Chroniques

par gilles charlassier

eeemerging : à la découvertes de quatre jeunes ensembles
Concerto di Margherita, Continuu-m, Il Quadro Animato et La Voce strumentale

Festival d'Ambronay
- 7 et 8 octobre 2017
la jeune et talentueuse violoniste islandaise Elfa Rún Kristinsdóttir
© tim mintiens

Plateforme désormais incontournable du répertoire baroque, jusqu'aux confins du préromantisme, le Festival d’Ambronay a, depuis plusieurs années et en partenariat avec sept autres institutions européennes investies dans la défense des musiques anciennes, initié le réseau eeemerging qui s'attache à soutenir les ensembles émergents au sein du Vieux Continent. Ce programme fait désormais entendre, en clôture d’édition, une sélection de sixjeunes formations. En parallèle à l'évaluation des professionnels, les mélomanes sont invités à élire leurs favoris.
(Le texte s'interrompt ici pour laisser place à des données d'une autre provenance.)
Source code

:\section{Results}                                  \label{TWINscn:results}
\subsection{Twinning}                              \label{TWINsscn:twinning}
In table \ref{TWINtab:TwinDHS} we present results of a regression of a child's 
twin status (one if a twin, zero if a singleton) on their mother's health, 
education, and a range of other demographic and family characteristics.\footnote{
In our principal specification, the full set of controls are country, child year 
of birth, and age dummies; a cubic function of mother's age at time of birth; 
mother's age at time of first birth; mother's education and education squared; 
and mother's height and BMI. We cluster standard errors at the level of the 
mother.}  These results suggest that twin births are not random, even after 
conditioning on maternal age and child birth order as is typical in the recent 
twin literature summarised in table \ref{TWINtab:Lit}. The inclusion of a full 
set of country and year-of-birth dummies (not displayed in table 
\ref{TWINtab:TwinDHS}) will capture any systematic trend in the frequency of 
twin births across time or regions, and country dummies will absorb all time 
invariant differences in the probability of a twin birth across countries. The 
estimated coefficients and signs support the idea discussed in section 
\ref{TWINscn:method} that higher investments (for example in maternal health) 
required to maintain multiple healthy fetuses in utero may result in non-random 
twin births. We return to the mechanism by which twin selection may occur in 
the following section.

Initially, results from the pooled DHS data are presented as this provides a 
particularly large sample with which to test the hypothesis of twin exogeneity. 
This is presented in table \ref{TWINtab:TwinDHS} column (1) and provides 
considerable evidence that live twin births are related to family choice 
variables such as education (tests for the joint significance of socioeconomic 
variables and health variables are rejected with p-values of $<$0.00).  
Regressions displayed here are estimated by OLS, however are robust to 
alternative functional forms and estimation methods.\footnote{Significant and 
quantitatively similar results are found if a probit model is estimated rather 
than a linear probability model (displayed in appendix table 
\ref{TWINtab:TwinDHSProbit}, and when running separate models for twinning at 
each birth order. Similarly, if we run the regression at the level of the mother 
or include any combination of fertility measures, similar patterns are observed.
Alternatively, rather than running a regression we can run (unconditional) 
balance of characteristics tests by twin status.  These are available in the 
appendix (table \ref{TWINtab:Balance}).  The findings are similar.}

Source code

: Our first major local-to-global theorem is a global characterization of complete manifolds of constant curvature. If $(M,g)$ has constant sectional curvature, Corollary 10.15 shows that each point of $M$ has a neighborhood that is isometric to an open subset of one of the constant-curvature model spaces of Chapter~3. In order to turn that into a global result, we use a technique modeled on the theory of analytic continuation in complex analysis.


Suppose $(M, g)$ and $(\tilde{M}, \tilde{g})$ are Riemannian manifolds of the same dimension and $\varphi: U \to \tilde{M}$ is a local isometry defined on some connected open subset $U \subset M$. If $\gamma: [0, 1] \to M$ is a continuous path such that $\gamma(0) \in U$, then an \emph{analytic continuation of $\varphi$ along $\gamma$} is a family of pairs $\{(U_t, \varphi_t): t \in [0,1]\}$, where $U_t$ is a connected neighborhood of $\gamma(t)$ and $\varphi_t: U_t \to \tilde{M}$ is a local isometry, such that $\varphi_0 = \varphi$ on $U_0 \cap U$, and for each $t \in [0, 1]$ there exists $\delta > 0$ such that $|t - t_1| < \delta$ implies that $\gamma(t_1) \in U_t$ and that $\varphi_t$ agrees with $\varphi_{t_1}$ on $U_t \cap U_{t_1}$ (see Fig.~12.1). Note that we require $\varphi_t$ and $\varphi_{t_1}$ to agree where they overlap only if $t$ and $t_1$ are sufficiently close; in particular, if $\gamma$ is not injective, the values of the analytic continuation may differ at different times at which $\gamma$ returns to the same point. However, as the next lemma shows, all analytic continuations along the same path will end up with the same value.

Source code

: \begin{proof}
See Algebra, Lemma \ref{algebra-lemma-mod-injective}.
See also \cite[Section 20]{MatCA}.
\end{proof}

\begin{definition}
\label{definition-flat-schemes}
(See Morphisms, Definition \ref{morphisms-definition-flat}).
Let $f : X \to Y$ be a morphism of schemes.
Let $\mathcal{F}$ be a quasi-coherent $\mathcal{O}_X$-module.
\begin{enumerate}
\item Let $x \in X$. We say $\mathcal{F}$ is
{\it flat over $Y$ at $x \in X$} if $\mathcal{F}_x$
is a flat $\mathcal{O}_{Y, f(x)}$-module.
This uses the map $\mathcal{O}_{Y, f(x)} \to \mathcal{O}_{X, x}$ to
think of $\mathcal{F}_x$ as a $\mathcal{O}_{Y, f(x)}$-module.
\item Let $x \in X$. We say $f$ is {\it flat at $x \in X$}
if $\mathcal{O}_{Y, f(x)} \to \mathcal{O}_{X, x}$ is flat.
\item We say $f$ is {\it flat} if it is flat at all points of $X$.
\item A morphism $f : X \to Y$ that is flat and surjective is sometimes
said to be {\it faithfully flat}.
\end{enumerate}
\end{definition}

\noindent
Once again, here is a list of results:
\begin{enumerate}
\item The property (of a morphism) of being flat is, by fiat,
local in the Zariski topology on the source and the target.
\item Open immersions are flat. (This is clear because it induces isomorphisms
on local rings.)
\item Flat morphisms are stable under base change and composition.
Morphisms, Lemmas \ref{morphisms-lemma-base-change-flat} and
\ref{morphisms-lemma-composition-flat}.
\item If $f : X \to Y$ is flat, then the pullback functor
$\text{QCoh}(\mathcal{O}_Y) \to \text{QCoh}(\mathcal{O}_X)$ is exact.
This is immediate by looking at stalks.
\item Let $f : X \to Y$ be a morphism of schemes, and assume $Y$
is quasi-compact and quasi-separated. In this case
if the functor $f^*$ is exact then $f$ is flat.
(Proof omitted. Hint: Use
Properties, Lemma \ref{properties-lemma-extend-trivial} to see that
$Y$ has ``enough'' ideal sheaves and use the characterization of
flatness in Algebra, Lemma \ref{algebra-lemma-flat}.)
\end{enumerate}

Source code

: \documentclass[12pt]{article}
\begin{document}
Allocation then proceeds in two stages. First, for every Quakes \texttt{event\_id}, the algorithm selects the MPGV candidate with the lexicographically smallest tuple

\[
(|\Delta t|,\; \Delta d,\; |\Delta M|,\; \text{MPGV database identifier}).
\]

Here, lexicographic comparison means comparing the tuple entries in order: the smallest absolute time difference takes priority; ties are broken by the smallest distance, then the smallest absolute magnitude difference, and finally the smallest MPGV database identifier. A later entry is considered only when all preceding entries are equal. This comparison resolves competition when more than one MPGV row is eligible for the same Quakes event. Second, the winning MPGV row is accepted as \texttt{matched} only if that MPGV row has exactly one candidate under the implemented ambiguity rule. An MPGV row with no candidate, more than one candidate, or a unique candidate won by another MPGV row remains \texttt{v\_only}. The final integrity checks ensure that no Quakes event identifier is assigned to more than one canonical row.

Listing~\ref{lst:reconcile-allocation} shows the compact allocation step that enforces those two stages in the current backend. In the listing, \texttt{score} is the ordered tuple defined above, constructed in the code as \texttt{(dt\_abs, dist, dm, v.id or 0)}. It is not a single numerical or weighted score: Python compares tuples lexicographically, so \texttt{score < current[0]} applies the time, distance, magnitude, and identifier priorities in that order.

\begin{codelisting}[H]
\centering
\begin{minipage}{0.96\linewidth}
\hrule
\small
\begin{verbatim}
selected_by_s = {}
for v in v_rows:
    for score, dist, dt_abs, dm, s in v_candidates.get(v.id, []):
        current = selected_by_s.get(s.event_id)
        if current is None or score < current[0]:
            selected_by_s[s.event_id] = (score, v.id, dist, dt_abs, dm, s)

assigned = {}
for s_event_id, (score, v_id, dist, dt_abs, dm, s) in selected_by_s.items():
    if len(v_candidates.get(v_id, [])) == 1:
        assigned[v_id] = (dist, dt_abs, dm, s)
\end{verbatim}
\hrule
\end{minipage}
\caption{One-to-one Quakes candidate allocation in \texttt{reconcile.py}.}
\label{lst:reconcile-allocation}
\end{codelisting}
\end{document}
Des quatre consorts entendus samedi après-midi et dimanche matin se dégage une indéniable diversité. Dans un spicilège de musique instrumentale du settecento, de Johann Quantz (1697-1773) à Ernst Wolf (1735-1792) – duquel on retiendra l'Andante délicat du Quatuor en sol majeur Op.2 n°3 – en passant par Johann Gottlieb Janitsch (1708-1763) et Carl Joseph Toeschi (1731-1788), Il Quadro Animato s'attache à rehausser l'intérêt par un jeu investi et stylistiquement renseigné, à peine entaché par quelques menus réglages en début de concert.

Entre Venise et Ferrare, au croisement de la Renaissance et du Baroque, le voyage dans le corpus madrigalesque proposé par Concerto di Margherita n'a sans doute pas autant besoin de la béquille virtuose pour mettre en avant sa valeur. L'entrelacs entre pièces vocales et intermèdes instrumentaux esquisse des affinités subtiles dans cette déclinaison des heurts et malheurs amoureux. Si l'on ne peut faire l'impasse sur Monteverdi, on entendra aussi Kapsberger ou Frescobaldi, hors de leurs génie claviériste, Luzzasco Luzzaschi (ca.1545-1607) ou Giaches de Wert (1533-1596). De ce dernier, la gambiste Giovanna Baviera joue des diminutions de son cru sur Cara la mia vita, en prélude au madrigal lui-même. On saluera par ailleurs le talent polymorphe des cinq musiciens de l'ensemble, à la fois au chant et à l'instrument.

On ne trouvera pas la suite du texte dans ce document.